5.1. Strengths and Limitations
This study is the first survey conducted to screen for hypertension among commercial taxi drivers in South Africa. Besides, it is a unique study, because it provides important baseline information about the significant correlates of hypertension among commercial taxi drivers. Additionally, multiple BP readings were obtained; and all the measurements were done in the field. Participants with abnormal BP were advised regarding appropriate medical care. Notwithstanding the strengths of this study, the limitations are worth noting. Using a convenience sampling method with 403 drivers is not representative of all of the commercial taxi-driving population. Also, the cross sectional nature of the study does not allow one to determine cause and effect. Lastly, the participants self-report of information may be inaccurately reported due to social desirability (e.g., reporting being physically active or eating fruits and vegetables), or embarrassment (e.g., under-reporting alcohol use) [58].
CONCLUSION
The prevalence of hypertension among commercial taxi drivers in BCMM is alarmingly high. The high prevalence is associated with age, duration of driving and other cardiovascular risk factors such as obesity, diabetes and alcohol use. There is a need for continual awareness creation and screening for cardiovascular risk factors among commercial taxi drivers across the country. Finally, effective interventions targeted at the reduction of modifiable lifestyle behaviours should be implemented among this high risk group.

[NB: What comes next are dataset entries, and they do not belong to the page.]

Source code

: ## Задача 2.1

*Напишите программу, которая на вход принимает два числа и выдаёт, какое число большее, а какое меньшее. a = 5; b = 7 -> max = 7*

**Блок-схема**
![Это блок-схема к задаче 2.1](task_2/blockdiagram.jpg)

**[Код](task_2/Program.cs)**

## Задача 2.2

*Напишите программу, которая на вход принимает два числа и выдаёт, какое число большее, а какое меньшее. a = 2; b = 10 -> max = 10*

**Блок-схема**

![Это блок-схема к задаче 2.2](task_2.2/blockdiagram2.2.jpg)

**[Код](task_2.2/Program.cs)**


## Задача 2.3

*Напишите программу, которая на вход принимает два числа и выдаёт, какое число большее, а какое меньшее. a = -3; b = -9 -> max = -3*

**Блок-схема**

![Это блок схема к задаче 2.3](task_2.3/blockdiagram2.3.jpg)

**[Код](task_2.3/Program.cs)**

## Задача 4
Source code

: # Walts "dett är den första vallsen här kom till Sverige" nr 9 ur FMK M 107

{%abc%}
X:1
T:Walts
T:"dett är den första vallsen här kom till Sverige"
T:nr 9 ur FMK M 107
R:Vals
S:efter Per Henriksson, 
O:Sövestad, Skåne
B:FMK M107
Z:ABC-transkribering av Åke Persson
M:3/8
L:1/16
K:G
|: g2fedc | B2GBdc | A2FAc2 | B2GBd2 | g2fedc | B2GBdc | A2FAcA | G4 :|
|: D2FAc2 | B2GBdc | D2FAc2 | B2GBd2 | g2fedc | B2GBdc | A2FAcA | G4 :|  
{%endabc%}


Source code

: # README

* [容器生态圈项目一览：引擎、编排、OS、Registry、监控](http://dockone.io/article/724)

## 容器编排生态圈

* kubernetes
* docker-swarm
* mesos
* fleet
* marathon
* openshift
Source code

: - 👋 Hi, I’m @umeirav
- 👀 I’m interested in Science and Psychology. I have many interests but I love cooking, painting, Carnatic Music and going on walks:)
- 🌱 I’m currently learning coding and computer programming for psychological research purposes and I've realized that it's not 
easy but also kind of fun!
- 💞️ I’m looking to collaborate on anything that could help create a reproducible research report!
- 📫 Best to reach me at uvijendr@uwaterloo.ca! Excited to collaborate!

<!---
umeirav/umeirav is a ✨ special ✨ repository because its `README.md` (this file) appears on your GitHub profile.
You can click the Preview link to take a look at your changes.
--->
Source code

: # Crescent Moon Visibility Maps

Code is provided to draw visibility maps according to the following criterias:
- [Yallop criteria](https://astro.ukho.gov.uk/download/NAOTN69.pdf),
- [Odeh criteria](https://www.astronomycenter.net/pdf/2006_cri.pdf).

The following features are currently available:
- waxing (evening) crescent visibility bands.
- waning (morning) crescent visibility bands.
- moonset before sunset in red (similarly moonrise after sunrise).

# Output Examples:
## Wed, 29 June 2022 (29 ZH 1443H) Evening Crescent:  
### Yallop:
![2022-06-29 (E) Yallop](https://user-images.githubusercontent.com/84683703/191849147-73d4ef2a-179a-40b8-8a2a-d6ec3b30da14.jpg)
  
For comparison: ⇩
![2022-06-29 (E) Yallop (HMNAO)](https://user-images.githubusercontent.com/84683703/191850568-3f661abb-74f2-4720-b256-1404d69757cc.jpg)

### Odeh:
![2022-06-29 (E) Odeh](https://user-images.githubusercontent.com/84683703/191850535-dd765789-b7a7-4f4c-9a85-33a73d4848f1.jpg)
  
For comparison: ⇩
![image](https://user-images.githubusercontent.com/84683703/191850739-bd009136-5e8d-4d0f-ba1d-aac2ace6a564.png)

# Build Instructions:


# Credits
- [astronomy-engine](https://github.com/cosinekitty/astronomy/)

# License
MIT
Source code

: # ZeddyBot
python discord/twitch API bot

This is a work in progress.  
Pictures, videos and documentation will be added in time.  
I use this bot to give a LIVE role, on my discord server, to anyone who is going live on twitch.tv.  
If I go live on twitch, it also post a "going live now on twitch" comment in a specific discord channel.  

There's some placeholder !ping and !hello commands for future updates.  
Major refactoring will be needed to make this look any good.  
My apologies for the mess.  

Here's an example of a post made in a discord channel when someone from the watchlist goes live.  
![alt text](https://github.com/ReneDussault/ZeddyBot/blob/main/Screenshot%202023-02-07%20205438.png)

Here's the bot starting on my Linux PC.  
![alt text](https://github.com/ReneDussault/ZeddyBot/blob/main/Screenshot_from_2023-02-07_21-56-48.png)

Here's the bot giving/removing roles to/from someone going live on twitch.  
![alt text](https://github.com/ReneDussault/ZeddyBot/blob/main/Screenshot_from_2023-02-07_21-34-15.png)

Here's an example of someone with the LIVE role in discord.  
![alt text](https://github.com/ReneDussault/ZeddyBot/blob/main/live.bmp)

ETHICS APPROVAL AND CONSENT TO PARTICIPATE
Ethical approval for the study was obtained in accordance with Helsinki II Declaration from the University of Fort Hare Research Ethics Committee (Reference number: GOO121SADE01) and the Eastern Cape Department of Health.
HUMAN AND ANIMAL RIGHTS
No animals were used in this research. All research procedures followed were in accordance with the ethical standards of the committee responsible for human experimentation (institutional and national), and with the Helsinki Declaration of 1975, as revised in 2008 (http://www.wma.net/en/20activities/10ethics/10helsinki/.
CONSENT FOR PUBLICATION
Not applicable
AUTHORS’ CONTRIBUTIONS
Aanuoluwa Odunayo Adedokun, Daniel Ter Goon, Eyitayo Omolara Owolabi and Oladele Vincen Adeniyi contributed to study conception and manuscript preparation. Aanuoluwa Odunayo Adedokun and Eyitayo Omolara Owolabi contributed in the collection of data, Anthony Idowu Ajayi contributed to data analysis and manuscript preparation. All authors read and approved the final manuscript before submission.
CONFLICT OF INTEREST
The authors declare no conflict of interest, financial or otherwise.
ACKNOWLEDGEMENTS
The authors wish to acknowledge the supporting drivers who participated in the study.